▸ Required work: Below are lines of data, and only some are wanted. Please repeat exactly those from the line that has "4. アプリケーションの起動" through the line that has "- 新しい機能は必ずドキュメント化すること".

▸ Data under study:

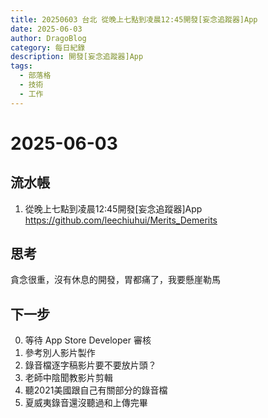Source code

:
 ```yaml
---
title: 20250603 台北 從晚上七點到凌晨12:45開發[妄念追蹤器]App
date: 2025-06-03
author: DragoBlog
category: 每日紀錄
description: 開發[妄念追蹤器]App
tags:
  - 部落格
  - 技術
  - 工作
---
```


# 2025-06-03

<PostMeta />



## 流水帳

1. 從晚上七點到凌晨12:45開發[妄念追蹤器]App
https://github.com/leechiuhui/Merits_Demerits

## 思考
貪念很重，沒有休息的開發，胃都痛了，我要懸崖勒馬




## 下一步
0. 等待 App Store Developer 審核
1. 參考別人影片製作
2. 錄音檔逐字稿影片要不要放片頭？
3. 老師中陰聞教影片剪輯
4. 聽2021美國跟自己有關部分的錄音檔
5. 夏威夷錄音還沒聽過和上傳完畢

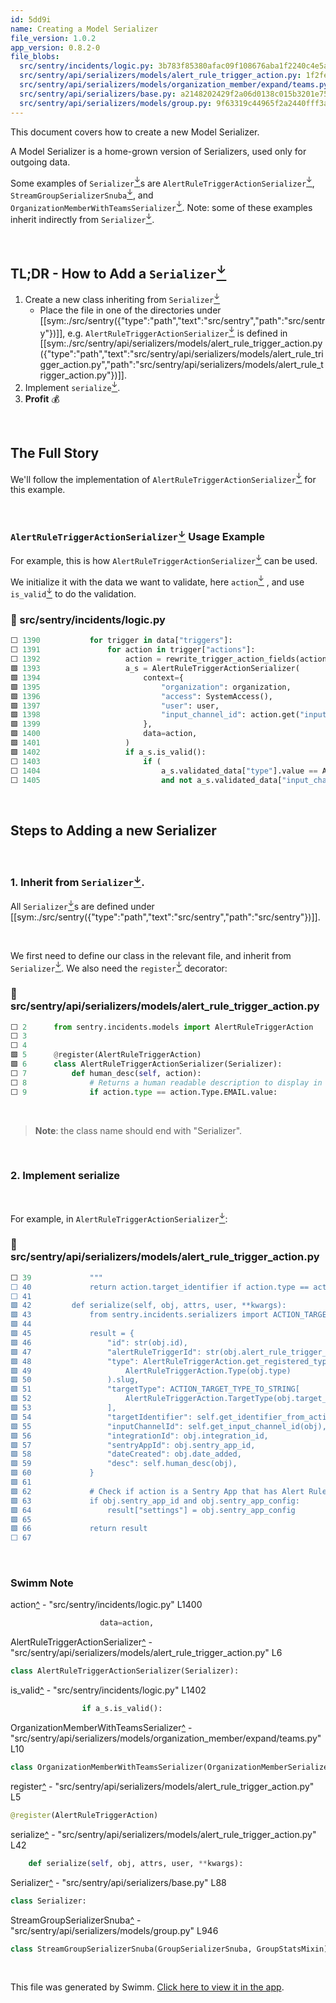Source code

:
 ```yaml
---
id: 5dd9i
name: Creating a Model Serializer
file_version: 1.0.2
app_version: 0.8.2-0
file_blobs:
  src/sentry/incidents/logic.py: 3b783f85380afac09f108676aba1f2240c4e5a28
  src/sentry/api/serializers/models/alert_rule_trigger_action.py: 1f2fedc2dc96208a4d055671d16fef7de0b9496a
  src/sentry/api/serializers/models/organization_member/expand/teams.py: fd024771304fc26011c974ce475e2ab829b59157
  src/sentry/api/serializers/base.py: a2148202429f2a06d0138c015b3201e7564d62f2
  src/sentry/api/serializers/models/group.py: 9f63319c44965f2a2440fff3a8da97dcef869dad
---
```


This document covers how to create a new Model Serializer.

A Model Serializer is a home-grown version of Serializers, used only for outgoing data.

Some examples of `Serializer`[<sup id="1Aq57B">↓</sup>](#f-1Aq57B)s are `AlertRuleTriggerActionSerializer`[<sup id="2iiHPl">↓</sup>](#f-2iiHPl), `StreamGroupSerializerSnuba`[<sup id="15zLgw">↓</sup>](#f-15zLgw), and `OrganizationMemberWithTeamsSerializer`[<sup id="12RSvr">↓</sup>](#f-12RSvr). Note: some of these examples inherit indirectly from `Serializer`[<sup id="1Aq57B">↓</sup>](#f-1Aq57B).

<br/>

## TL;DR - How to Add a `Serializer`[<sup id="1Aq57B">↓</sup>](#f-1Aq57B)

1. Create a new class inheriting from `Serializer`[<sup id="1Aq57B">↓</sup>](#f-1Aq57B)&nbsp;
   - Place the file in one of the directories under [[sym:./src/sentry({"type":"path","text":"src/sentry","path":"src/sentry"})]],
     e.g. `AlertRuleTriggerActionSerializer`[<sup id="2iiHPl">↓</sup>](#f-2iiHPl) is defined in [[sym:./src/sentry/api/serializers/models/alert_rule_trigger_action.py({"type":"path","text":"src/sentry/api/serializers/models/alert_rule_trigger_action.py","path":"src/sentry/api/serializers/models/alert_rule_trigger_action.py"})]].
2. Implement `serialize`[<sup id="ZpMg6k">↓</sup>](#f-ZpMg6k).
4. **Profit** 💰

<br/>

## The Full Story

We'll follow the implementation of `AlertRuleTriggerActionSerializer`[<sup id="2iiHPl">↓</sup>](#f-2iiHPl) for this example.

<br/>

### `AlertRuleTriggerActionSerializer`[<sup id="2iiHPl">↓</sup>](#f-2iiHPl) Usage Example

For example, this is how `AlertRuleTriggerActionSerializer`[<sup id="2iiHPl">↓</sup>](#f-2iiHPl) can be used.

We initialize it with the data we want to validate, here `action`[<sup id="Z1kcn27">↓</sup>](#f-Z1kcn27) , and use `is_valid`[<sup id="1AC06z">↓</sup>](#f-1AC06z) to do the validation.
<!-- NOTE-swimm-snippet: the lines below link your snippet to Swimm -->
### 📄 src/sentry/incidents/logic.py
```python
⬜ 1390           for trigger in data["triggers"]:
⬜ 1391               for action in trigger["actions"]:
⬜ 1392                   action = rewrite_trigger_action_fields(action)
🟩 1393                   a_s = AlertRuleTriggerActionSerializer(
🟩 1394                       context={
🟩 1395                           "organization": organization,
🟩 1396                           "access": SystemAccess(),
🟩 1397                           "user": user,
🟩 1398                           "input_channel_id": action.get("inputChannelId"),
🟩 1399                       },
🟩 1400                       data=action,
🟩 1401                   )
🟩 1402                   if a_s.is_valid():
⬜ 1403                       if (
⬜ 1404                           a_s.validated_data["type"].value == AlertRuleTriggerAction.Type.SLACK.value
⬜ 1405                           and not a_s.validated_data["input_channel_id"]
```

<br/>

## Steps to Adding a new Serializer

<br/>

### 1\. Inherit from `Serializer`[<sup id="1Aq57B">↓</sup>](#f-1Aq57B).
All `Serializer`[<sup id="1Aq57B">↓</sup>](#f-1Aq57B)s are defined under [[sym:./src/sentry({"type":"path","text":"src/sentry","path":"src/sentry"})]].

<br/>

We first need to define our class in the relevant file, and inherit from `Serializer`[<sup id="1Aq57B">↓</sup>](#f-1Aq57B). We also need the `register`[<sup id="Z25Fbkk">↓</sup>](#f-Z25Fbkk) decorator:
<!-- NOTE-swimm-snippet: the lines below link your snippet to Swimm -->
### 📄 src/sentry/api/serializers/models/alert_rule_trigger_action.py
```python
⬜ 2      from sentry.incidents.models import AlertRuleTriggerAction
⬜ 3      
⬜ 4      
🟩 5      @register(AlertRuleTriggerAction)
🟩 6      class AlertRuleTriggerActionSerializer(Serializer):
⬜ 7          def human_desc(self, action):
⬜ 8              # Returns a human readable description to display in the UI
⬜ 9              if action.type == action.Type.EMAIL.value:
```

<br/>

> **Note**: the class name should end with "Serializer".

<br/>

### 2\. Implement serialize

<br/>

For example, in `AlertRuleTriggerActionSerializer`[<sup id="2iiHPl">↓</sup>](#f-2iiHPl):
<!-- NOTE-swimm-snippet: the lines below link your snippet to Swimm -->
### 📄 src/sentry/api/serializers/models/alert_rule_trigger_action.py
```python
⬜ 39             """
⬜ 40             return action.target_identifier if action.type == action.Type.SLACK.value else None
⬜ 41     
🟩 42         def serialize(self, obj, attrs, user, **kwargs):
🟩 43             from sentry.incidents.serializers import ACTION_TARGET_TYPE_TO_STRING
🟩 44     
🟩 45             result = {
🟩 46                 "id": str(obj.id),
🟩 47                 "alertRuleTriggerId": str(obj.alert_rule_trigger_id),
🟩 48                 "type": AlertRuleTriggerAction.get_registered_type(
🟩 49                     AlertRuleTriggerAction.Type(obj.type)
🟩 50                 ).slug,
🟩 51                 "targetType": ACTION_TARGET_TYPE_TO_STRING[
🟩 52                     AlertRuleTriggerAction.TargetType(obj.target_type)
🟩 53                 ],
🟩 54                 "targetIdentifier": self.get_identifier_from_action(obj),
🟩 55                 "inputChannelId": self.get_input_channel_id(obj),
🟩 56                 "integrationId": obj.integration_id,
🟩 57                 "sentryAppId": obj.sentry_app_id,
🟩 58                 "dateCreated": obj.date_added,
🟩 59                 "desc": self.human_desc(obj),
🟩 60             }
🟩 61     
🟩 62             # Check if action is a Sentry App that has Alert Rule UI Component settings
🟩 63             if obj.sentry_app_id and obj.sentry_app_config:
🟩 64                 result["settings"] = obj.sentry_app_config
🟩 65     
🟩 66             return result
⬜ 67     
```

<br/>

<!-- THIS IS AN AUTOGENERATED SECTION. DO NOT EDIT THIS SECTION DIRECTLY -->
### Swimm Note

<span id="f-Z1kcn27">action</span>[^](#Z1kcn27) - "src/sentry/incidents/logic.py" L1400
```python
                    data=action,
```

<span id="f-2iiHPl">AlertRuleTriggerActionSerializer</span>[^](#2iiHPl) - "src/sentry/api/serializers/models/alert_rule_trigger_action.py" L6
```python
class AlertRuleTriggerActionSerializer(Serializer):
```

<span id="f-1AC06z">is_valid</span>[^](#1AC06z) - "src/sentry/incidents/logic.py" L1402
```python
                if a_s.is_valid():
```

<span id="f-12RSvr">OrganizationMemberWithTeamsSerializer</span>[^](#12RSvr) - "src/sentry/api/serializers/models/organization_member/expand/teams.py" L10
```python
class OrganizationMemberWithTeamsSerializer(OrganizationMemberSerializer):
```

<span id="f-Z25Fbkk">register</span>[^](#Z25Fbkk) - "src/sentry/api/serializers/models/alert_rule_trigger_action.py" L5
```python
@register(AlertRuleTriggerAction)
```

<span id="f-ZpMg6k">serialize</span>[^](#ZpMg6k) - "src/sentry/api/serializers/models/alert_rule_trigger_action.py" L42
```python
    def serialize(self, obj, attrs, user, **kwargs):
```

<span id="f-1Aq57B">Serializer</span>[^](#1Aq57B) - "src/sentry/api/serializers/base.py" L88
```python
class Serializer:
```

<span id="f-15zLgw">StreamGroupSerializerSnuba</span>[^](#15zLgw) - "src/sentry/api/serializers/models/group.py" L946
```python
class StreamGroupSerializerSnuba(GroupSerializerSnuba, GroupStatsMixin):
```

<br/>

This file was generated by Swimm. [Click here to view it in the app](https://app.swimm.io/repos/Z2l0aHViJTNBJTNBc2VudHJ5JTNBJTNBc3dpbW1pbw==/docs/5dd9i).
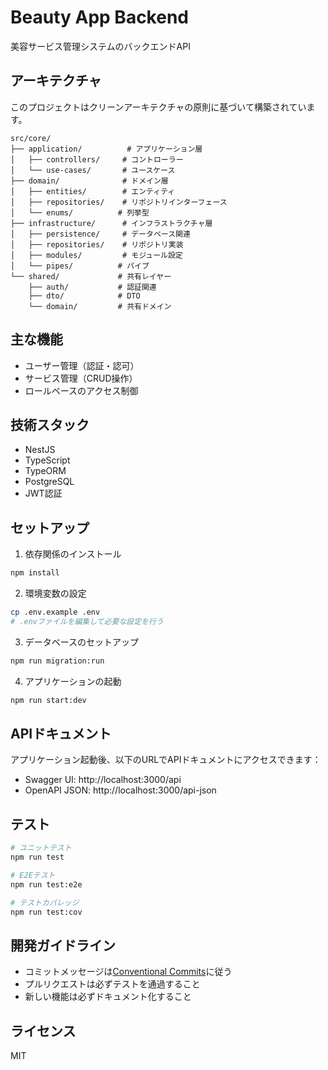 # Beauty App Backend

美容サービス管理システムのバックエンドAPI

## アーキテクチャ

このプロジェクトはクリーンアーキテクチャの原則に基づいて構築されています。

```
src/core/
├── application/          # アプリケーション層
│   ├── controllers/     # コントローラー
│   └── use-cases/       # ユースケース
├── domain/              # ドメイン層
│   ├── entities/        # エンティティ
│   ├── repositories/    # リポジトリインターフェース
│   └── enums/          # 列挙型
├── infrastructure/      # インフラストラクチャ層
│   ├── persistence/     # データベース関連
│   ├── repositories/    # リポジトリ実装
│   ├── modules/         # モジュール設定
│   └── pipes/          # パイプ
└── shared/             # 共有レイヤー
    ├── auth/           # 認証関連
    ├── dto/            # DTO
    └── domain/         # 共有ドメイン
```

## 主な機能

- ユーザー管理（認証・認可）
- サービス管理（CRUD操作）
- ロールベースのアクセス制御

## 技術スタック

- NestJS
- TypeScript
- TypeORM
- PostgreSQL
- JWT認証

## セットアップ

1. 依存関係のインストール
```bash
npm install
```

2. 環境変数の設定
```bash
cp .env.example .env
# .envファイルを編集して必要な設定を行う
```

3. データベースのセットアップ
```bash
npm run migration:run
```

4. アプリケーションの起動
```bash
npm run start:dev
```

## APIドキュメント

アプリケーション起動後、以下のURLでAPIドキュメントにアクセスできます：
- Swagger UI: http://localhost:3000/api
- OpenAPI JSON: http://localhost:3000/api-json

## テスト

```bash
# ユニットテスト
npm run test

# E2Eテスト
npm run test:e2e

# テストカバレッジ
npm run test:cov
```

## 開発ガイドライン

- コミットメッセージは[Conventional Commits](https://www.conventionalcommits.org/)に従う
- プルリクエストは必ずテストを通過すること
- 新しい機能は必ずドキュメント化すること

## ライセンス

MIT 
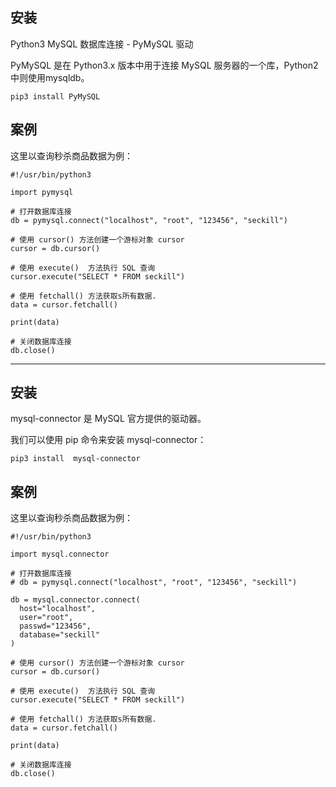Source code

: ## 安装

Python3 MySQL 数据库连接 - PyMySQL 驱动

PyMySQL 是在 Python3.x 版本中用于连接 MySQL 服务器的一个库，Python2中则使用mysqldb。


```
pip3 install PyMySQL
```

## 案例

这里以查询秒杀商品数据为例：

```
#!/usr/bin/python3

import pymysql

# 打开数据库连接
db = pymysql.connect("localhost", "root", "123456", "seckill")

# 使用 cursor() 方法创建一个游标对象 cursor
cursor = db.cursor()

# 使用 execute()  方法执行 SQL 查询
cursor.execute("SELECT * FROM seckill")

# 使用 fetchall() 方法获取s所有数据.
data = cursor.fetchall()

print(data)

# 关闭数据库连接
db.close()
```

----------------------------------------------------------------------------------

## 安装

mysql-connector 是 MySQL 官方提供的驱动器。

我们可以使用 pip 命令来安装 mysql-connector：


```
pip3 install  mysql-connector
```

## 案例

这里以查询秒杀商品数据为例：

```
#!/usr/bin/python3

import mysql.connector

# 打开数据库连接
# db = pymysql.connect("localhost", "root", "123456", "seckill")

db = mysql.connector.connect(
  host="localhost",
  user="root",
  passwd="123456",
  database="seckill"
)

# 使用 cursor() 方法创建一个游标对象 cursor
cursor = db.cursor()

# 使用 execute()  方法执行 SQL 查询
cursor.execute("SELECT * FROM seckill")

# 使用 fetchall() 方法获取s所有数据.
data = cursor.fetchall()

print(data)

# 关闭数据库连接
db.close()
```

▸ Answer box:
4. アプリケーションの起動
```bash
npm run start:dev
```

## APIドキュメント

アプリケーション起動後、以下のURLでAPIドキュメントにアクセスできます：
- Swagger UI: http://localhost:3000/api
- OpenAPI JSON: http://localhost:3000/api-json

## テスト

```bash
# ユニットテスト
npm run test

# E2Eテスト
npm run test:e2e

# テストカバレッジ
npm run test:cov
```

## 開発ガイドライン

- コミットメッセージは[Conventional Commits](https://www.conventionalcommits.org/)に従う
- プルリクエストは必ずテストを通過すること
- 新しい機能は必ずドキュメント化すること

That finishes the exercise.